Toni Kroos’ first season with Real Madrid was hugely understated. Aged 25, the immensely talented German has already won the Champions League and a World Cup, not to mention his various domestic trinkets and individual accolades at youth level.
Pep Guardiola indirectly appointed him the ‘Xavi’ of Bayern Munich upon his arrival in Bavaria, by assigning him the same role the Spanish wizard played in the Catalonian tactician's system the year before.
In Germany’s historic World Cup run last year, there wasn’t a single central midfielder who outshone him – even if Javier Mascherano and Paul Pogba were imperious at times. The dismantling of Brazil in Belo Horizonte a year ago to the day was orchestrated by Kroos, the engine and instigator of that historic night.

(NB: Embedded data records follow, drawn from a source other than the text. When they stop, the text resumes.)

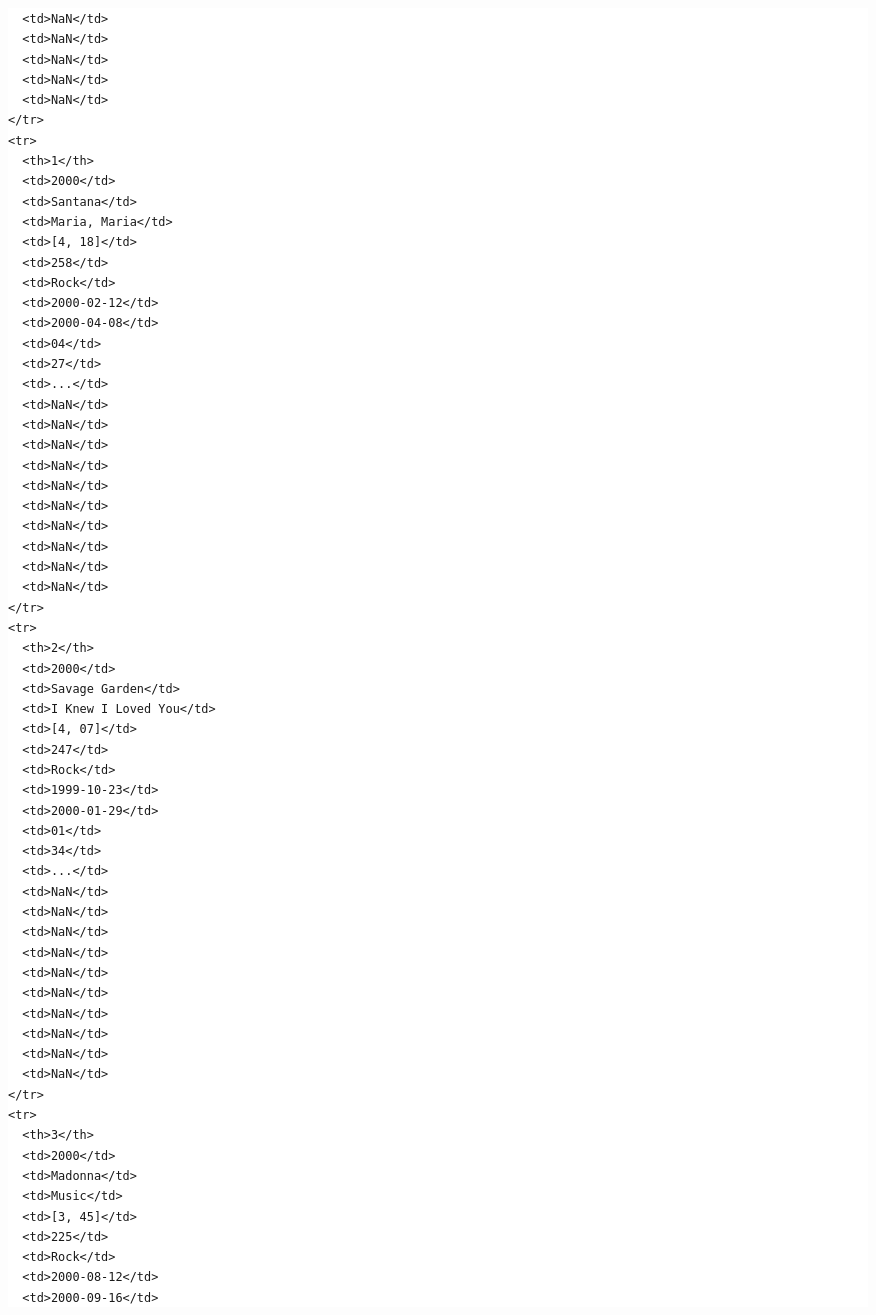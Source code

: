       <td>NaN</td>
      <td>NaN</td>
      <td>NaN</td>
      <td>NaN</td>
      <td>NaN</td>
    </tr>
    <tr>
      <th>1</th>
      <td>2000</td>
      <td>Santana</td>
      <td>Maria, Maria</td>
      <td>[4, 18]</td>
      <td>258</td>
      <td>Rock</td>
      <td>2000-02-12</td>
      <td>2000-04-08</td>
      <td>04</td>
      <td>27</td>
      <td>...</td>
      <td>NaN</td>
      <td>NaN</td>
      <td>NaN</td>
      <td>NaN</td>
      <td>NaN</td>
      <td>NaN</td>
      <td>NaN</td>
      <td>NaN</td>
      <td>NaN</td>
      <td>NaN</td>
    </tr>
    <tr>
      <th>2</th>
      <td>2000</td>
      <td>Savage Garden</td>
      <td>I Knew I Loved You</td>
      <td>[4, 07]</td>
      <td>247</td>
      <td>Rock</td>
      <td>1999-10-23</td>
      <td>2000-01-29</td>
      <td>01</td>
      <td>34</td>
      <td>...</td>
      <td>NaN</td>
      <td>NaN</td>
      <td>NaN</td>
      <td>NaN</td>
      <td>NaN</td>
      <td>NaN</td>
      <td>NaN</td>
      <td>NaN</td>
      <td>NaN</td>
      <td>NaN</td>
    </tr>
    <tr>
      <th>3</th>
      <td>2000</td>
      <td>Madonna</td>
      <td>Music</td>
      <td>[3, 45]</td>
      <td>225</td>
      <td>Rock</td>
      <td>2000-08-12</td>
      <td>2000-09-16</td>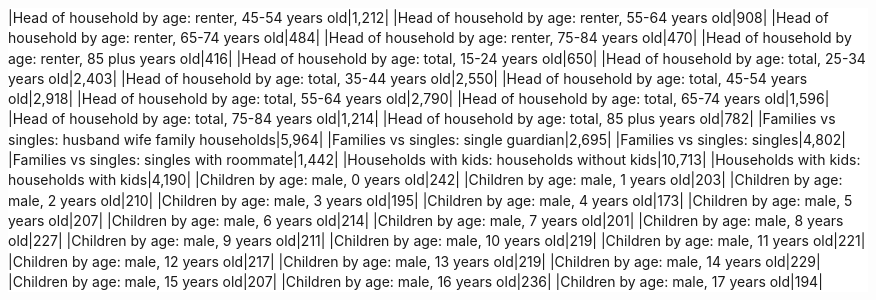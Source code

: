 |Head of household by age: renter, 45-54 years old|1,212|
|Head of household by age: renter, 55-64 years old|908|
|Head of household by age: renter, 65-74 years old|484|
|Head of household by age: renter, 75-84 years old|470|
|Head of household by age: renter, 85 plus years old|416|
|Head of household by age: total, 15-24 years old|650|
|Head of household by age: total, 25-34 years old|2,403|
|Head of household by age: total, 35-44 years old|2,550|
|Head of household by age: total, 45-54 years old|2,918|
|Head of household by age: total, 55-64 years old|2,790|
|Head of household by age: total, 65-74 years old|1,596|
|Head of household by age: total, 75-84 years old|1,214|
|Head of household by age: total, 85 plus years old|782|
|Families vs singles: husband wife family households|5,964|
|Families vs singles: single guardian|2,695|
|Families vs singles: singles|4,802|
|Families vs singles: singles with roommate|1,442|
|Households with kids: households without kids|10,713|
|Households with kids: households with kids|4,190|
|Children by age: male, 0 years old|242|
|Children by age: male, 1 years old|203|
|Children by age: male, 2 years old|210|
|Children by age: male, 3 years old|195|
|Children by age: male, 4 years old|173|
|Children by age: male, 5 years old|207|
|Children by age: male, 6 years old|214|
|Children by age: male, 7 years old|201|
|Children by age: male, 8 years old|227|
|Children by age: male, 9 years old|211|
|Children by age: male, 10 years old|219|
|Children by age: male, 11 years old|221|
|Children by age: male, 12 years old|217|
|Children by age: male, 13 years old|219|
|Children by age: male, 14 years old|229|
|Children by age: male, 15 years old|207|
|Children by age: male, 16 years old|236|
|Children by age: male, 17 years old|194|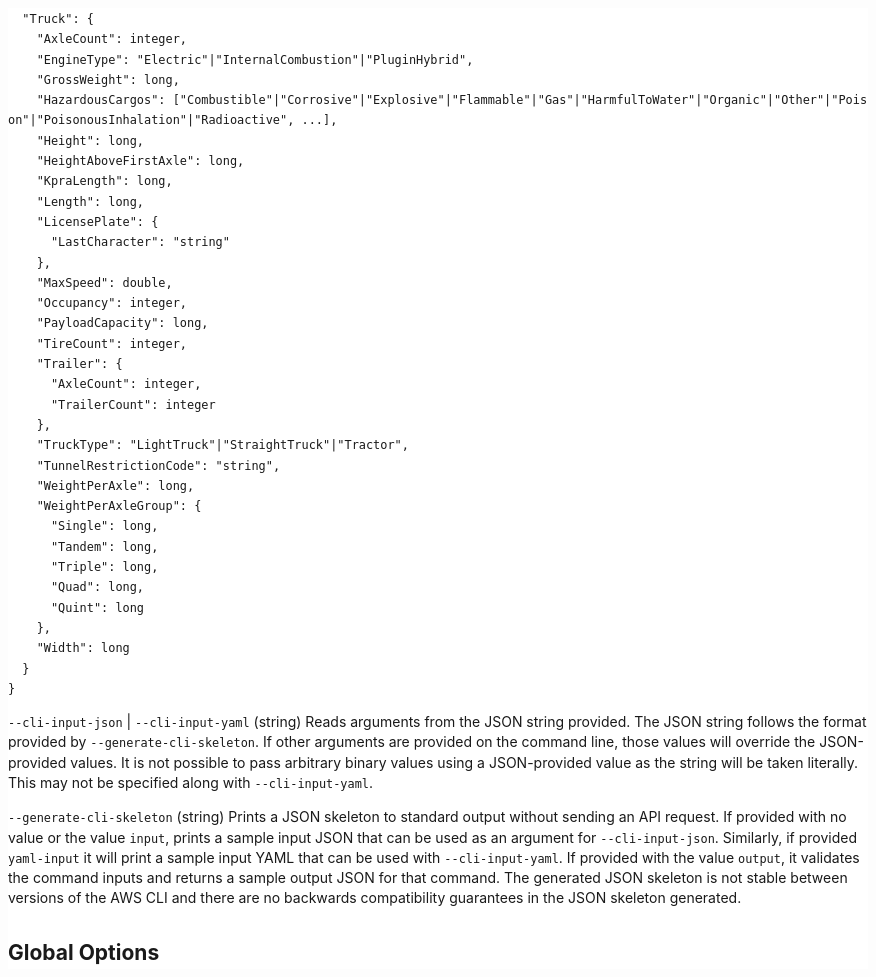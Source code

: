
 ```
  "Truck": {
    "AxleCount": integer,
    "EngineType": "Electric"|"InternalCombustion"|"PluginHybrid",
    "GrossWeight": long,
    "HazardousCargos": ["Combustible"|"Corrosive"|"Explosive"|"Flammable"|"Gas"|"HarmfulToWater"|"Organic"|"Other"|"Poison"|"PoisonousInhalation"|"Radioactive", ...],
    "Height": long,
    "HeightAboveFirstAxle": long,
    "KpraLength": long,
    "Length": long,
    "LicensePlate": {
      "LastCharacter": "string"
    },
    "MaxSpeed": double,
    "Occupancy": integer,
    "PayloadCapacity": long,
    "TireCount": integer,
    "Trailer": {
      "AxleCount": integer,
      "TrailerCount": integer
    },
    "TruckType": "LightTruck"|"StraightTruck"|"Tractor",
    "TunnelRestrictionCode": "string",
    "WeightPerAxle": long,
    "WeightPerAxleGroup": {
      "Single": long,
      "Tandem": long,
      "Triple": long,
      "Quad": long,
      "Quint": long
    },
    "Width": long
  }
}
```

`--cli-input-json` | `--cli-input-yaml` (string)
Reads arguments from the JSON string provided. The JSON string follows the format provided by `--generate-cli-skeleton`. If other arguments are provided on the command line, those values will override the JSON-provided values. It is not possible to pass arbitrary binary values using a JSON-provided value as the string will be taken literally. This may not be specified along with `--cli-input-yaml`.

`--generate-cli-skeleton` (string)
Prints a JSON skeleton to standard output without sending an API request. If provided with no value or the value `input`, prints a sample input JSON that can be used as an argument for `--cli-input-json`. Similarly, if provided `yaml-input` it will print a sample input YAML that can be used with `--cli-input-yaml`. If provided with the value `output`, it validates the command inputs and returns a sample output JSON for that command. The generated JSON skeleton is not stable between versions of the AWS CLI and there are no backwards compatibility guarantees in the JSON skeleton generated.

## Global Options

In that match, Kroos played alongside Sami Khedira and Bastian Schwiensteiger who provided some relief from his defensive duties, which in turn allowed him to pressure high up the pitch. Kroos has a brain that can dissect an opposing defence with quick, intricate passing that's impressive in its simplicity. It’s the same simplicity that Xavi and Andrea Pirlo – the best central midfielders of their generation – played with. He, with Luka Modric, forms the glue that holds Real Madrid together and helps ease the transition from midfield to attack in a side riddled with attacking talent. But the burden has been overwhelming.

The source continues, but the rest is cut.